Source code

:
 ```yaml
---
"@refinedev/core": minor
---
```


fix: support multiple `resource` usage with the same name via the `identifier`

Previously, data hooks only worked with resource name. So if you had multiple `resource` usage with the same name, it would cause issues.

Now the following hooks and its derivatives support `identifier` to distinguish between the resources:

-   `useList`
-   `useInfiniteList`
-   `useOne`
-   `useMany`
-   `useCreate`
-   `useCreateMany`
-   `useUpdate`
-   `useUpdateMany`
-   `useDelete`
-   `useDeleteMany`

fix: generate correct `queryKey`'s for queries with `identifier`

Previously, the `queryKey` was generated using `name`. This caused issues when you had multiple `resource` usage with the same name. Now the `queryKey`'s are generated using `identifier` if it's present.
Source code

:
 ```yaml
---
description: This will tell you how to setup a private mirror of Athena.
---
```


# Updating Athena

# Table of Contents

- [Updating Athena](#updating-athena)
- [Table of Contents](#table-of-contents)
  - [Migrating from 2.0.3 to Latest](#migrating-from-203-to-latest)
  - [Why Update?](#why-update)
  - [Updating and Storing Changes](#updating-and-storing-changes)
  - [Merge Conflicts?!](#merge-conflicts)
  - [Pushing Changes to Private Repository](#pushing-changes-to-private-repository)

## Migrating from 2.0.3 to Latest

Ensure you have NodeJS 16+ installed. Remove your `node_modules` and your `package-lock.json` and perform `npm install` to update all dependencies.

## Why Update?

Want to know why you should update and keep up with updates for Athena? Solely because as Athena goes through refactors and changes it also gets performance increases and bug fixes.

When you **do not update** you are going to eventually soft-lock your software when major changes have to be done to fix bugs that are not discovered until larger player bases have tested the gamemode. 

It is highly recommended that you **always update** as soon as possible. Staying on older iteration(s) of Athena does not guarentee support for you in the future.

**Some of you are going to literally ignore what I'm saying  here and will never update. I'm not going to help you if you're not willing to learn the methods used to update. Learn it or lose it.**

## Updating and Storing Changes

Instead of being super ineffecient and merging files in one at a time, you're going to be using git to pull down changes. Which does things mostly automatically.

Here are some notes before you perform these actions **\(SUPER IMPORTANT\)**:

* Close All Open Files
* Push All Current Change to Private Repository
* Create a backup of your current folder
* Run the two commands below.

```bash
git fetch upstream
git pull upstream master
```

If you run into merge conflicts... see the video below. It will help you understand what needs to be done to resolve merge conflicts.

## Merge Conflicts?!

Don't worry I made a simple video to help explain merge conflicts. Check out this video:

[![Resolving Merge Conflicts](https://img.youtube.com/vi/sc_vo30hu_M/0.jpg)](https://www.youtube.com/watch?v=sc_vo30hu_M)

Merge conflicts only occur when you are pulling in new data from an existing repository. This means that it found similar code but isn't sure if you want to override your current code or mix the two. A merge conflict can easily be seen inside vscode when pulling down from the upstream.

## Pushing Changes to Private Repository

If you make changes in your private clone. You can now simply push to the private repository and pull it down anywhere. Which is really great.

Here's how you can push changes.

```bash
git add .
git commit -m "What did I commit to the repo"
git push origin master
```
========
WHAT THE TASK REQUIRES ▸ Copy every line of the material, please, keeping it exactly the same.

OUTPUT FOR THIS EXERCISE ▸
Source code

:
 ```yaml
---
"@refinedev/core": minor
---
```


fix: support multiple `resource` usage with the same name via the `identifier`

Previously, data hooks only worked with resource name. So if you had multiple `resource` usage with the same name, it would cause issues.

Now the following hooks and its derivatives support `identifier` to distinguish between the resources:

-   `useList`
-   `useInfiniteList`
-   `useOne`
-   `useMany`
-   `useCreate`
-   `useCreateMany`
-   `useUpdate`
-   `useUpdateMany`
-   `useDelete`
-   `useDeleteMany`

fix: generate correct `queryKey`'s for queries with `identifier`

Previously, the `queryKey` was generated using `name`. This caused issues when you had multiple `resource` usage with the same name. Now the `queryKey`'s are generated using `identifier` if it's present.
Source code

:
 ```yaml
---
description: This will tell you how to setup a private mirror of Athena.
---
```


# Updating Athena

# Table of Contents

- [Updating Athena](#updating-athena)
- [Table of Contents](#table-of-contents)
  - [Migrating from 2.0.3 to Latest](#migrating-from-203-to-latest)
  - [Why Update?](#why-update)
  - [Updating and Storing Changes](#updating-and-storing-changes)
  - [Merge Conflicts?!](#merge-conflicts)
  - [Pushing Changes to Private Repository](#pushing-changes-to-private-repository)

## Migrating from 2.0.3 to Latest

Ensure you have NodeJS 16+ installed. Remove your `node_modules` and your `package-lock.json` and perform `npm install` to update all dependencies.

## Why Update?

Want to know why you should update and keep up with updates for Athena? Solely because as Athena goes through refactors and changes it also gets performance increases and bug fixes.

When you **do not update** you are going to eventually soft-lock your software when major changes have to be done to fix bugs that are not discovered until larger player bases have tested the gamemode. 

It is highly recommended that you **always update** as soon as possible. Staying on older iteration(s) of Athena does not guarentee support for you in the future.

**Some of you are going to literally ignore what I'm saying  here and will never update. I'm not going to help you if you're not willing to learn the methods used to update. Learn it or lose it.**

## Updating and Storing Changes

Instead of being super ineffecient and merging files in one at a time, you're going to be using git to pull down changes. Which does things mostly automatically.

Here are some notes before you perform these actions **\(SUPER IMPORTANT\)**:

* Close All Open Files
* Push All Current Change to Private Repository
* Create a backup of your current folder
* Run the two commands below.

```bash
git fetch upstream
git pull upstream master
```

If you run into merge conflicts... see the video below. It will help you understand what needs to be done to resolve merge conflicts.

## Merge Conflicts?!

Don't worry I made a simple video to help explain merge conflicts. Check out this video:

[![Resolving Merge Conflicts](https://img.youtube.com/vi/sc_vo30hu_M/0.jpg)](https://www.youtube.com/watch?v=sc_vo30hu_M)

Merge conflicts only occur when you are pulling in new data from an existing repository. This means that it found similar code but isn't sure if you want to override your current code or mix the two. A merge conflict can easily be seen inside vscode when pulling down from the upstream.

## Pushing Changes to Private Repository

If you make changes in your private clone. You can now simply push to the private repository and pull it down anywhere. Which is really great.

Here's how you can push changes.

```bash
git add .
git commit -m "What did I commit to the repo"
git push origin master
```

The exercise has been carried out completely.